Перед уходом на вскрытие нам покажут героя, склонившегося над старыми фотографиями. На одной он позирует с женщиной (невестой, женой?), на другой - в компании беспечных студентов (возможно, друзей с медицинского факультета), на последней - мальчиком, застывшим у моря в позе нетерпеливого ожидания и трогательной детской решительности, о которой нам сообщает зажатая в кулачок рука.
На этом последнем снимке камера задержится дольше обычного. Наверное оттого, что в детстве слова еще не потеряли очарования конкретности, там еще сильна иллюзия фразы (этого инициирующего «Однажды в …», после которого все финалы теряют свойство необратимости) (2). Неслучайно в следующем кадре доктор допишет чужую историю и путешествие, в которое отправлялись в поисках истины, станет путешествием по ее производству (3).
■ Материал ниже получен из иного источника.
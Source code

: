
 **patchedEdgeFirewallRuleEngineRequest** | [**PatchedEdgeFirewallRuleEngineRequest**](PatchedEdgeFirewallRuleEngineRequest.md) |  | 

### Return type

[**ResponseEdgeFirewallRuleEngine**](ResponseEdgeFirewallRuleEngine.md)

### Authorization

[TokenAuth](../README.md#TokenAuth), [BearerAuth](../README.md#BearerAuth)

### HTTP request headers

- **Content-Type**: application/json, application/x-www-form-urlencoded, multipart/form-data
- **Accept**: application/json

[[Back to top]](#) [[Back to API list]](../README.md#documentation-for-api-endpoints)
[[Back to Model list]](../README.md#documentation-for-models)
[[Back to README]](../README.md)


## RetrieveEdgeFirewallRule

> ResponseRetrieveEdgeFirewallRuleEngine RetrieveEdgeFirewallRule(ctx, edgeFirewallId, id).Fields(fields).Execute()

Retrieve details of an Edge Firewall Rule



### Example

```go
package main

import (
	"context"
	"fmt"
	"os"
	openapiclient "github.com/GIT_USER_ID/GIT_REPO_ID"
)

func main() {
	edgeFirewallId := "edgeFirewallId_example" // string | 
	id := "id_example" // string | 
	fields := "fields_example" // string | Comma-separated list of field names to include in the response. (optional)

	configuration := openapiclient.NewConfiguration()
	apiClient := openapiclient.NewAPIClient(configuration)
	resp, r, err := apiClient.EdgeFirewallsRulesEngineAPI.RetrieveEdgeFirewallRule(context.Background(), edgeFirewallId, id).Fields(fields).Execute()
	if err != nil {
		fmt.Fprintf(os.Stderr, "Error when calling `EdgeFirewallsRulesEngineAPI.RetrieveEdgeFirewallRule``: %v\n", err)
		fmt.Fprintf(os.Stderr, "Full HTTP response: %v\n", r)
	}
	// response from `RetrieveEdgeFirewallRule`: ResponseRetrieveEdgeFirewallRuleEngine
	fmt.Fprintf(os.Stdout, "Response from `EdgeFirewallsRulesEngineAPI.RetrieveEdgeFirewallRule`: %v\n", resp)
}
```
Можно сказать и так – у Джейлана ищут труп, как искали бы Бога, а, находя, оставляют совсем без внимания, переписывая события с учетом сложившихся обстоятельств. Здесь следуют извилистой траектории, стараясь не упустить из виду поступок или деталь, и не дают ответов не из пустого релятивизма (все смыслы равны), но из понимания осмысленной кривизны судьбы, которая потребовала бы массу ответов по каждому конкретному поводу.
В этой медлительной и прекрасной картине, где камера льнет к жизни столь близко, что требуется три часа экранного времени, приходят к единственной невозможности – невозможности прямого ответа.
И поэтому мальчик, бегущий за матерью по краю холма, сделает крюк и вернется, чтобы дать пас стайке детей, гоняющей мяч. Сын убитого и убийцы, курд или турок неизвестной национальности, сам не зная того, поставит финальную точку в этой -по сути - бесконечной истории.
1. «[…]пока я только слушал и глядел на него, он, как человек, был для меня совершенно ясен, но как только я начинал подводить к нему свои мерки, то при всей своей откровенности и простоте он становился необыкновенно сложной, запутанной и непонятной натурой». А.П. Чехов. Жена.
2.Прокурор тоже знает об этом абстрактном наречии взрослых. Он то и дело заигрывает с бюрократической интонацией, и, диктуя следственный протокол, бросает фразу о «потерпевшем с внешностью Кларка Гейбла».
3.Один из самых красивых примеров такого "освобождения" через слово мы видим в «Шультесе» Б. Бакурадзе. Придумав сценарий, предшествующий амнезии, герой воплощает его, и, тем самым, узаконивает несомненность своего присутствия в жизни.